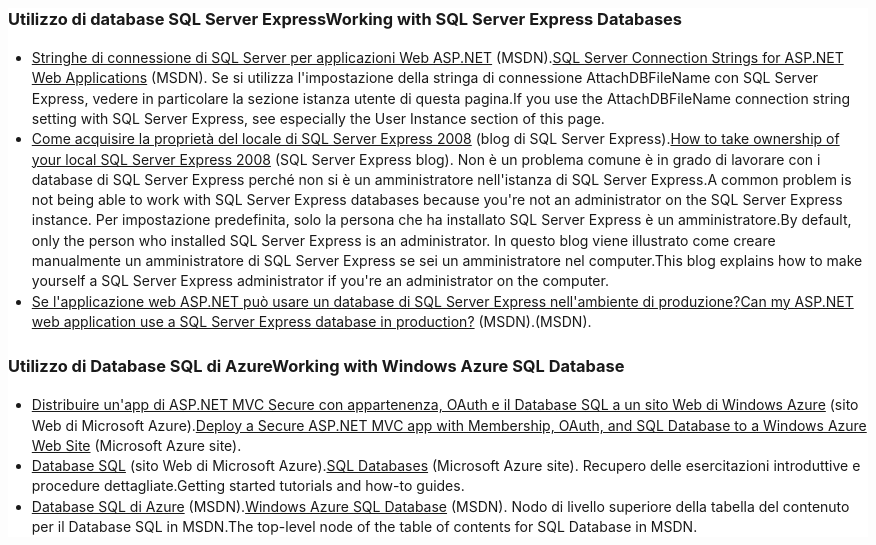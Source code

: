 <a id="sse"></a>

### <a name="working-with-sql-server-express-databases"></a><span data-ttu-id="24c39-291">Utilizzo di database SQL Server Express</span><span class="sxs-lookup"><span data-stu-id="24c39-291">Working with SQL Server Express Databases</span></span>

- <span data-ttu-id="24c39-292">[Stringhe di connessione di SQL Server per applicazioni Web ASP.NET](https://msdn.microsoft.com/en-us/library/jj653752.aspx) (MSDN).</span><span class="sxs-lookup"><span data-stu-id="24c39-292">[SQL Server Connection Strings for ASP.NET Web Applications](https://msdn.microsoft.com/en-us/library/jj653752.aspx) (MSDN).</span></span> <span data-ttu-id="24c39-293">Se si utilizza l'impostazione della stringa di connessione AttachDBFileName con SQL Server Express, vedere in particolare la sezione istanza utente di questa pagina.</span><span class="sxs-lookup"><span data-stu-id="24c39-293">If you use the AttachDBFileName connection string setting with SQL Server Express, see especially the User Instance section of this page.</span></span>
- <span data-ttu-id="24c39-294">[Come acquisire la proprietà del locale di SQL Server Express 2008](https://blogs.msdn.com/b/sqlexpress/archive/2010/02/23/how-to-take-ownership-of-your-local-sql-server-2008-express.aspx) (blog di SQL Server Express).</span><span class="sxs-lookup"><span data-stu-id="24c39-294">[How to take ownership of your local SQL Server Express 2008](https://blogs.msdn.com/b/sqlexpress/archive/2010/02/23/how-to-take-ownership-of-your-local-sql-server-2008-express.aspx) (SQL Server Express blog).</span></span> <span data-ttu-id="24c39-295">Non è un problema comune è in grado di lavorare con i database di SQL Server Express perché non si è un amministratore nell'istanza di SQL Server Express.</span><span class="sxs-lookup"><span data-stu-id="24c39-295">A common problem is not being able to work with SQL Server Express databases because you're not an administrator on the SQL Server Express instance.</span></span> <span data-ttu-id="24c39-296">Per impostazione predefinita, solo la persona che ha installato SQL Server Express è un amministratore.</span><span class="sxs-lookup"><span data-stu-id="24c39-296">By default, only the person who installed SQL Server Express is an administrator.</span></span> <span data-ttu-id="24c39-297">In questo blog viene illustrato come creare manualmente un amministratore di SQL Server Express se sei un amministratore nel computer.</span><span class="sxs-lookup"><span data-stu-id="24c39-297">This blog explains how to make yourself a SQL Server Express administrator if you're an administrator on the computer.</span></span>
- [<span data-ttu-id="24c39-298">Se l'applicazione web ASP.NET può usare un database di SQL Server Express nell'ambiente di produzione?</span><span class="sxs-lookup"><span data-stu-id="24c39-298">Can my ASP.NET web application use a SQL Server Express database in production?</span></span>](https://msdn.microsoft.com/en-us/library/jj653753.aspx#sql_express_in_production) <span data-ttu-id="24c39-299">(MSDN).</span><span class="sxs-lookup"><span data-stu-id="24c39-299">(MSDN).</span></span>

<a id="ssdb"></a>

### <a name="working-with-windows-azure-sql-database"></a><span data-ttu-id="24c39-300">Utilizzo di Database SQL di Azure</span><span class="sxs-lookup"><span data-stu-id="24c39-300">Working with Windows Azure SQL Database</span></span>

- <span data-ttu-id="24c39-301">[Distribuire un'app di ASP.NET MVC Secure con appartenenza, OAuth e il Database SQL a un sito Web di Windows Azure](https://docs.microsoft.com/aspnet/core/security/authorization/secure-data) (sito Web di Microsoft Azure).</span><span class="sxs-lookup"><span data-stu-id="24c39-301">[Deploy a Secure ASP.NET MVC app with Membership, OAuth, and SQL Database to a Windows Azure Web Site](https://docs.microsoft.com/aspnet/core/security/authorization/secure-data) (Microsoft Azure site).</span></span>
- <span data-ttu-id="24c39-302">[Database SQL](https://docs.microsoft.com/azure/sql-database/) (sito Web di Microsoft Azure).</span><span class="sxs-lookup"><span data-stu-id="24c39-302">[SQL Databases](https://docs.microsoft.com/azure/sql-database/) (Microsoft Azure site).</span></span> <span data-ttu-id="24c39-303">Recupero delle esercitazioni introduttive e procedure dettagliate.</span><span class="sxs-lookup"><span data-stu-id="24c39-303">Getting started tutorials and how-to guides.</span></span>
- <span data-ttu-id="24c39-304">[Database SQL di Azure](https://msdn.microsoft.com/en-us/library/windowsazure/ee336279.aspx) (MSDN).</span><span class="sxs-lookup"><span data-stu-id="24c39-304">[Windows Azure SQL Database](https://msdn.microsoft.com/en-us/library/windowsazure/ee336279.aspx) (MSDN).</span></span> <span data-ttu-id="24c39-305">Nodo di livello superiore della tabella del contenuto per il Database SQL in MSDN.</span><span class="sxs-lookup"><span data-stu-id="24c39-305">The top-level node of the table of contents for SQL Database in MSDN.</span></span>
..............................
* EXERCISE DETAILS *
Copy the records above exactly, from the first line through the line containing "Server Express Databases</span></span>", and leave out the pictures.

* RESULT *
Source code

: <a id="sse"></a>

### <a name="working-with-sql-server-express-databases"></a><span data-ttu-id="24c39-291">Utilizzo di database SQL Server Express</span><span class="sxs-lookup"><span data-stu-id="24c39-291">Working with SQL Server Express Databases</span></span>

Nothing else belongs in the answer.